It’s time to punt on Sports Authority stock
Dear Mr. Berko:
Back in January 2003, on your recommendation I bought 600 shares of Sports Authority at $16.125 a share, plus commission. A year later, I watched it run all the way up to $44 but did not sell the stock. When it fell to $23 in August 2004 I wrote you and asked your opinion: should I sell the stock, hold the stock or buy 400 shares? You recommended that I buy 400 more shares. I didn’t take your advice but wish I did. Now I’m asking you once again, what should I do? Sports Authority is $32 and I’d like to have your buy or sell or hold recommendation once again. And this time I promise to follow your advice.
G.S., Joliet, Ill.
Dear G.S.:
I can only please one reader a day. Today’s not your day and neither is tomorrow.
I don’t recall receiving a letter about The Sports Authority Inc. (TSA-$33.43). And while I’d like to take credit for that recommendation at $16 in January 2003 as well as the subsequent recommendation at $23 in August 2004, that honor belongs to someone much wiser than I.

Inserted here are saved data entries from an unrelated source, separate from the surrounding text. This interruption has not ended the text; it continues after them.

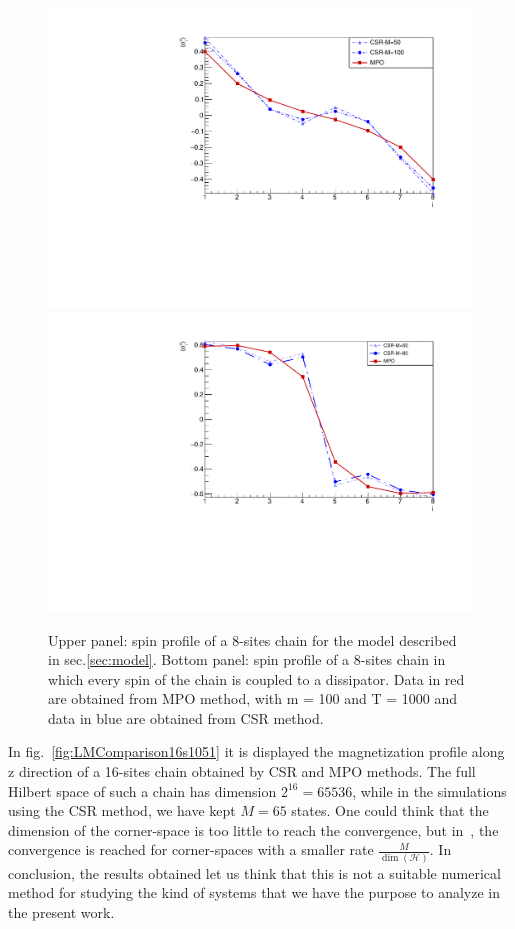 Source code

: \begin{figure}[H]
    \centering
    \includegraphics[scale=0.6]{Figures/8sites/1U1D_comparisonCSR_MPO_8site.pdf}
    \includegraphics[scale=0.6]{Figures/8sites/8sites_MPOvsCORNER_4U4D.pdf}
    \captionsetup{width=1.\linewidth}
    \caption{Upper panel: spin profile of a 8-sites chain for the model described in sec.\ref{sec:model}. Bottom panel: spin profile of a 8-sites chain in which every spin of the chain is coupled to a dissipator. Data in red are obtained from MPO method, with m = 100 and T = 1000 and data in blue are obtained from CSR method.}
    \label{fig:comparisonCSR_MPO_8site}
\end{figure}

In fig.~\ref{fig:LMComparison16s1051} it is displayed the magnetization profile along z direction of a 16-sites chain obtained by CSR and MPO methods. The full Hilbert space of such a chain has dimension $2^{16} = 65536$, while in the simulations using the CSR method, we have kept $M = 65$ states. One could think that the dimension of the corner-space is too little to reach the convergence, but in~\cite{PhysRevLett.115.080604}, the convergence is reached for corner-spaces with a smaller rate $\frac{M}{\dim(\mathcal{H})}$. In conclusion, the results obtained let us think that this is not a suitable numerical method for studying the kind of systems that we have the purpose to analyze in the present work.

Frankly, if you had asked me in 2003 what I thought of TSA, I think I’d have told you to hide your checkbook. So you must have me confused with someone else! But I recommend that you dump those shares faster than a duck can hop on a June bug, because I think the company’s future revenue growth will be tepid as standing tea, and earnings may begin to crash in 2006. TSA operates nearly 400 sporting goods stores in 45 states under the names Sports Authority, Sportmart, Gart Sports and Oshman’s. So with the exception of deep ocean diving helmets and acrobatic airplanes, TSA probably sells every kind of sports equipment known to mankind.
The consolidation in the retail sporting goods industry in the past five years has benefited the company by re-establishing pricing power. Dick’s Sporting Goods Inc. (DKS-$31.30) acquired Galyan’s, TSA acquired Oshman’s, and many of the local but smaller retailers that earn revenues by servicing college, high school, intramural, Police Athletic League and Little League teams have also consolidated their buying power and re-established strong price lines. However, Standard & Poor’s reckons that the past four years of good pricing power will begin to erode and put stress on TSA’s margins. In fact, there are several cities where DKS and TSA are expanding into each other’s markets, and though that’s fine for the consumer, it isn’t good for TSA’s revenues and profits as these two behemoths duke it out.

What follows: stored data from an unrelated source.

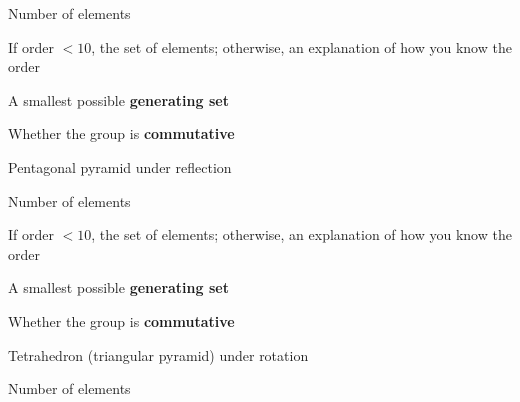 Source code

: \documentclass[../gatm_answers.tex]{subfiles}
\begin{document}
\begin{inner_problem}[start=1]
\item Number of elements
\end{inner_problem}

\begin{inner_problem}
\item If order $< 10$, the set of elements; otherwise, an explanation of how you know the order
\end{inner_problem}

\begin{inner_problem}
\item A smallest possible \textbf{generating set}
\end{inner_problem}

\begin{inner_problem}
\item Whether the group is \textbf{commutative}
\end{inner_problem}

\begin{outer_problem}
\item Pentagonal pyramid under reflection
\end{outer_problem}

\begin{inner_problem}[start=1]
\item Number of elements
\end{inner_problem}

\begin{inner_problem}
\item If order $< 10$, the set of elements; otherwise, an explanation of how you know the order
\end{inner_problem}

\begin{inner_problem}
\item A smallest possible \textbf{generating set}
\end{inner_problem}

\begin{inner_problem}
\item Whether the group is \textbf{commutative}
\end{inner_problem}

\begin{outer_problem}
\item Tetrahedron (triangular pyramid) under rotation
\end{outer_problem}

\begin{inner_problem}[start=1]
\item Number of elements
\end{inner_problem}
\end{document}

TSA can’t afford the kind of price war it fought four years ago, when its stock traded at $5 a share. The company doesn’t enjoy the strong margins of its slightly smaller competitor (Dick’s) and is still smarting from management defections and poor financial results from when it tried to integrate Gart Sports. It’s sad, because Gart’s superb management really knew how a sporting goods store should be run.
Some folks won’t shop at a TSA store, because the service is so half-baked and indifferent. The salespeople are not familiar with the merchandise; they really don’t care and rather than wait on customers they mingle in the stockroom and whisper about things that kids whisper about. I know, because I tried to make a purchase at TSA several months ago. So I went to Wal-Mart, where I got fast, efficient and courteous self-service at a lower price. I suspect that Target, which is also a huge vendor of sporting goods, would have the same merchandise at a lower price than TSA or even Dick’s.
TSA has a superb balance sheet, but its operating margin of 3.8 percent and net profit margin of 1.52 percent are really sad. Its low 4.04 percent return on assets and 7.91 percent return on equity are embarrassing for a public company.
I know that CSFB, Friedman Billings, Deutsche Securities, Brean Murry and Thomson Financial have a strong buy on this stock. But I think these Wall Street guys may have been a little pixilated when they reviewed the stock. Things at TSA look good on the surface, but a personal visit to several of their units would have you wondering why merchandise is so poorly organized, and how they can stay in business when the sales force plays “chat” while on the clock. As I said earlier, sell the stock.